I’m arguing against the idea that conflicting sensors is an issue. Clearly you can do no worse with sensors A and B than with just sensor A.
You might want to not have sensor B to lower the cost (as I suggested). Or you might want to have both sensors A and B because the provide some synergies (as gkop pointed out, better range of view, increased confidence, etc.). But it’s definitely not enough to just argue that the sensors may conflict.
> On technical level two sensors are clearly better than one even if you just pick one in case of disagreement
Can you explain this? If you always pick the same one in case of disagreement, what is the purpose of the other sensor? You're not getting any additional information when they agree.
> "more sensors good" is not always a good thing, when the sensors disagree with each other.
When they disagree, one of them is wrong. Would you rather have just the wrong sensor or both the wrong one and the good one as inputs to decide what to do?
You can't avoid this problem by only having a single sensor modality, because you still have to decide if you trust your sensor data or not. In effect, you actually made the problem harder because you have no other information from any other sensor modalities to help understand the world around you.
In effect, they solved the disagreement problem by sticking their head in the sand and pretending their sensors are never wrong.
I disagree. In an autonomous system, more sensors is almost always better, provided you have enough computing power to process the data. Having two sensors that disagree gives you much more information than if you had a single sensor with a malfunction. In the first case, you know there's some kind of fault and can take steps to fix it. In the second, you're running off bad data and who knows what could happen.

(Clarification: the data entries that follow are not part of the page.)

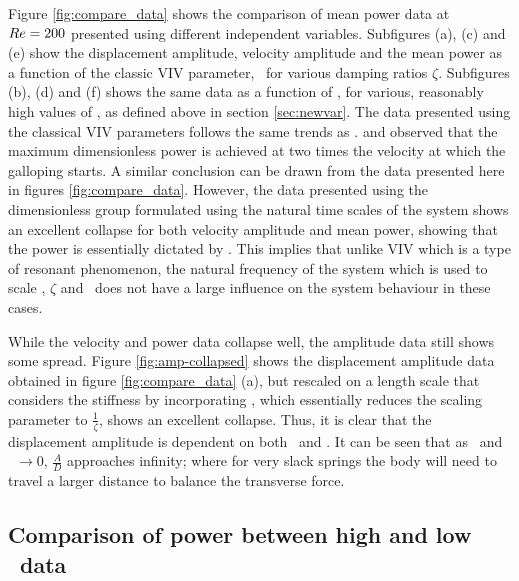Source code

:  
 Figure \ref{fig:compare_data} shows the comparison of mean power data at $Re=200$ presented using different independent variables. Subfigures (a), (c) and (e) show the displacement amplitude, velocity amplitude and the mean power as a function of the classic VIV parameter, \ustar \ for various damping ratios $\zeta$. Subfigures (b), (d) and (f) shows the same data as a function of \massdamp, for various, reasonably high values of \massstiff, as defined above in section \ref{sec:newvar}. The data presented using the classical VIV parameters follows the same trends as \cite{Barrero-Gil2010a}. \citet{Barrero-Gil2010a} and \citet{vicente-Ludlam2014} observed that the maximum dimensionless power is achieved at two times the velocity at which the galloping starts. A similar conclusion can be drawn from the data presented here in figures \ref{fig:compare_data}. However, the data presented using the dimensionless group formulated using the natural time scales of the system shows an excellent collapse for both velocity amplitude and mean power, showing that the power is essentially dictated by \massdamp. This implies that unlike VIV which is a type of resonant phenomenon, the natural frequency of the system which is used to scale \ustar, $\zeta$ and \massstiff\ does not have a large influence on the system behaviour in these cases.
 
 
 
 
  
  
 
While the velocity and power data collapse well, the amplitude data still shows some spread. Figure \ref{fig:amp-collapsed} shows the displacement amplitude data obtained in figure \ref{fig:compare_data} (a), but rescaled on a length scale that considers the stiffness by incorporating \massstiff, which essentially reduces the scaling parameter to $\frac{1}{\zeta}$, shows an excellent collapse. Thus, it is clear that the displacement amplitude is dependent on both \massstiff\ and \massdamp. It can be seen that as \massstiff\ and \massdamp\ $\rightarrow 0$, $\frac{A}{D}$ approaches infinity; where for very slack springs the body will need to travel a larger distance to balance the transverse force. 


 \subsection{Comparison of power between high and low \reynoldsnumber\ data}   

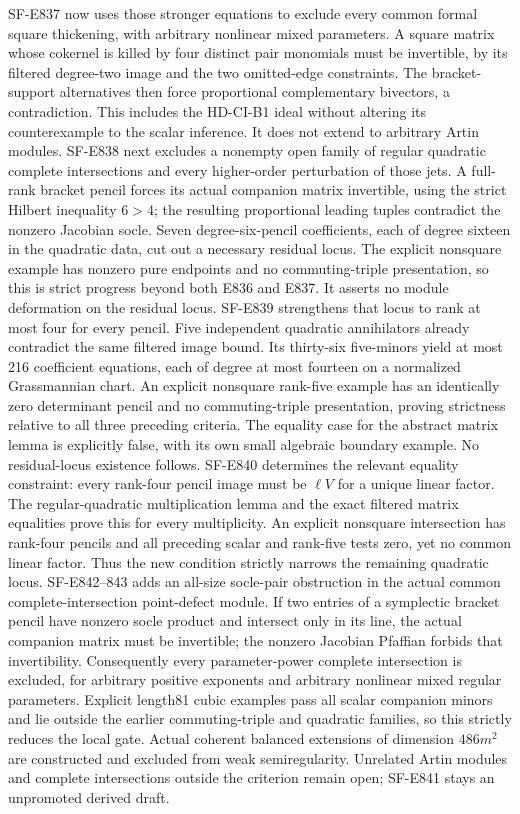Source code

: \documentclass[11pt]{article}
\theoremstyle{remark}\newtheorem{remark}[theorem]{Remark}
\begin{document}
SF-E837 now uses those stronger equations to exclude every common
formal square thickening, with arbitrary nonlinear mixed parameters.
A square matrix whose cokernel is killed by four distinct pair
monomials must be invertible, by its filtered degree-two image and
the two omitted-edge constraints. The bracket-support alternatives
then force proportional complementary bivectors, a contradiction.
This includes the HD-CI-B1 ideal without altering its counterexample
to the scalar inference. It does not extend to arbitrary Artin modules.
SF-E838 next excludes a nonempty open family of regular quadratic
complete intersections and every higher-order perturbation of those
jets. A full-rank bracket pencil forces its actual companion matrix
invertible, using the strict Hilbert inequality $6>4$; the resulting
proportional leading tuples contradict the nonzero Jacobian socle.
Seven degree-six-pencil coefficients, each of degree sixteen in the
quadratic data, cut out a necessary residual locus. The explicit
nonsquare example has nonzero pure endpoints and no commuting-triple
presentation, so this is strict progress beyond both E836 and E837.
It asserts no module deformation on the residual locus.
SF-E839 strengthens that locus to rank at most four for every pencil.
Five independent quadratic annihilators already contradict the same
filtered image bound. Its thirty-six five-minors yield at most 216
coefficient equations, each of degree at most fourteen on a normalized
Grassmannian chart. An explicit nonsquare rank-five example has an
identically zero determinant pencil and no commuting-triple presentation,
proving strictness relative to all three preceding criteria. The equality
case for the abstract matrix lemma is explicitly false, with its own
small algebraic boundary example. No residual-locus existence follows.
SF-E840 determines the relevant equality constraint: every rank-four
pencil image must be $\ell V$ for a unique linear factor. The
regular-quadratic multiplication lemma and the exact filtered matrix
equalities prove this for every multiplicity. An explicit nonsquare
intersection has rank-four pencils and all preceding scalar and
rank-five tests zero, yet no common linear factor. Thus the new
condition strictly narrows the remaining quadratic locus.
SF-E842--843 adds an all-size socle-pair obstruction in the actual
common complete-intersection point-defect module. If two entries of
a symplectic bracket pencil have nonzero socle product and intersect
only in its line, the actual companion matrix must be invertible;
the nonzero Jacobian Pfaffian forbids that invertibility.
Consequently every parameter-power complete intersection is excluded,
for arbitrary positive exponents and arbitrary nonlinear mixed regular
parameters. Explicit length81 cubic examples pass all scalar companion
minors and lie outside the earlier commuting-triple and quadratic
families, so this strictly reduces the local gate. Actual coherent
balanced extensions of dimension $486m^2$ are constructed and excluded
from weak semiregularity. Unrelated Artin modules and complete
intersections outside the criterion remain open; SF-E841 stays an
unpromoted derived draft.
\end{document}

Three sensors are better than two—it's a common setup in flight control systems to have three identical computers running all calculations, and the majority opinion is taken as truth.
Sensors are obviously important, but it doesn't really matter if two sensors conflict, the important thing is which one is consistent with their running model.
So far their biggest problem is that they allow flicker. That's why sometimes the software picks the wrong lines. (Of course this is a very hard problem. Our brain conveniently smooths over sensory changes for us, because that's how our everyday reality is. Things don't flicker in and out of existence, nor does a car suddenly appear as a different thing, then switches back.)
And if it turns out the sensor(s) failed, it has to be able to handle that too.
I don’t see how “enhancing” and “conflict” are the same. As gkop pointed out, the two sensor types may have different ranges of view, or may agree about situations where just sensor A may be uncertain.
Three angle of attack sensors seems unnecessary to me. They simply need to make MCAS pay attention to both (2) and cut out if one disagrees with the other.
> The problem with sensor fusion is what do you do when the sensors disagree?
Like one sensor says you have a bus stopped in front of you and the other says it's all clear? And your choices are full steam ahead or prepare to not ram the apparent bus?
That leads to a consensus problem. If you have two sensors reporting different circumstances, which one do you trust? Do you err on the side of assuming the crash report is a false positive? Then you may fail to report a real crash when you really have a false negative (the non-crash report). For the feature to be useful, with only a pair of sensors and no reason to assume that the one is giving a false positive, you should err on the side of caution.
If that's true (that it alternates between the sensors each flight) then it's extremely obvious that a business decision was made to only use one sensor at a time.